By David Grace (Amazon PageDavid Grace Website)

People intuitively think that the price for a product cannot increase so long as

  • There are multiple competing sellers
  • The cost of producing the product has not increased, and
  • There is a sufficient supply at the current price to fully satisfy current demand.

Those people are wrong.

How Are Sellers Getting Away With Massive Price Increases?

Large sellers have figured out that they don’t need an illegal cartel in order to drive the market price up to the monopoly price.

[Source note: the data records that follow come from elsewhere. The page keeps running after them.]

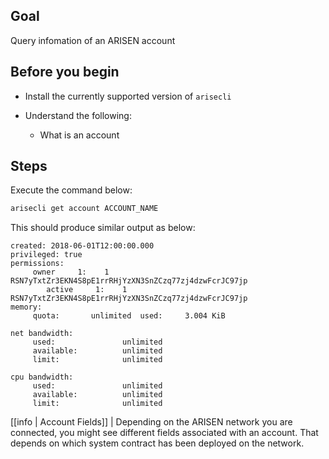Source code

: ## Goal

Query infomation of an ARISEN account

## Before you begin

* Install the currently supported version of `arisecli`

* Understand the following:
  * What is an account

## Steps

Execute the command below:

```sh
arisecli get account ACCOUNT_NAME
```

This should produce similar output as below:

```console
created: 2018-06-01T12:00:00.000
privileged: true
permissions:
     owner     1:    1 RSN7yTxtZr3EKN4S8pE1rrRHjYzXN3SnZCzq77zj4dzwFcrJC97jp
        active     1:    1 RSN7yTxtZr3EKN4S8pE1rrRHjYzXN3SnZCzq77zj4dzwFcrJC97jp
memory:
     quota:       unlimited  used:     3.004 KiB

net bandwidth:
     used:               unlimited
     available:          unlimited
     limit:              unlimited

cpu bandwidth:
     used:               unlimited
     available:          unlimited
     limit:              unlimited
```

[[info | Account Fields]]
| Depending on the ARISEN network you are connected, you might see different fields associated with an account. That depends on which system contract has been deployed on the network.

For vital products like housing, medicine, energy, food and the like, if the market share of one producer is substantially larger than the market’s capacity to supply additional units at the current price, then that one large seller can cause the product’s market price to increase to the monopoly price without participating in an illegal cartel.

Sample Numbers That Show How This Can Be Done

Assume the following facts:

  • A city has 10,000 residential rental units with a 10% vacancy factor — 9,000 rented, 1,000 empty.
  • The largest landlord, Acme, has 3,000 rental units, 2,700 rented, 300 empty.
  • Acme’s Market Share is 2,700/9,000 = 30%
  • Other smaller landlords have 7,000 rental units, 6,300 rented, 700 empty.
  • The Excess Capacity (vacant units) not controlled by Acme is 700 units
  • The market rate rent is $1,000/month.

The Available Product Percentage is the ratio of available product not owned by Acme (700 vacant units owned by other landlords) to the total amount of all rented units (9,000 occupied units).

  • The Available Product %age is 700/9,000 | Result = 7.778%
  • Capacity To Market Share is the Available Product %age/Acme’s Market Share — 7.778%/30% = 25.93%

The higher the Capacity To Market Share the lower the amount that Acme can profitably raise its rent.

  • As the available product not owned by Acme (700 units) goes up, the Capacity To Market Share ratio goes up and the less Acme can raise its rent.
  • As Acme’s market share (30%) goes down, the Capacity To Market Share ratio goes up and the less Acme can raise its rent.

The lower the Capacity To Market Share the higher Acme can profitably raise its rent.

  • As the available product not owned by Acme (700 units) goes down, the Capacity To Market Share ratio goes down and the more Acme can raise its rent.
  • As Acme’s market share (30%) goes up, the Capacity To Market Share ratio goes down and the more Acme can raise its rent.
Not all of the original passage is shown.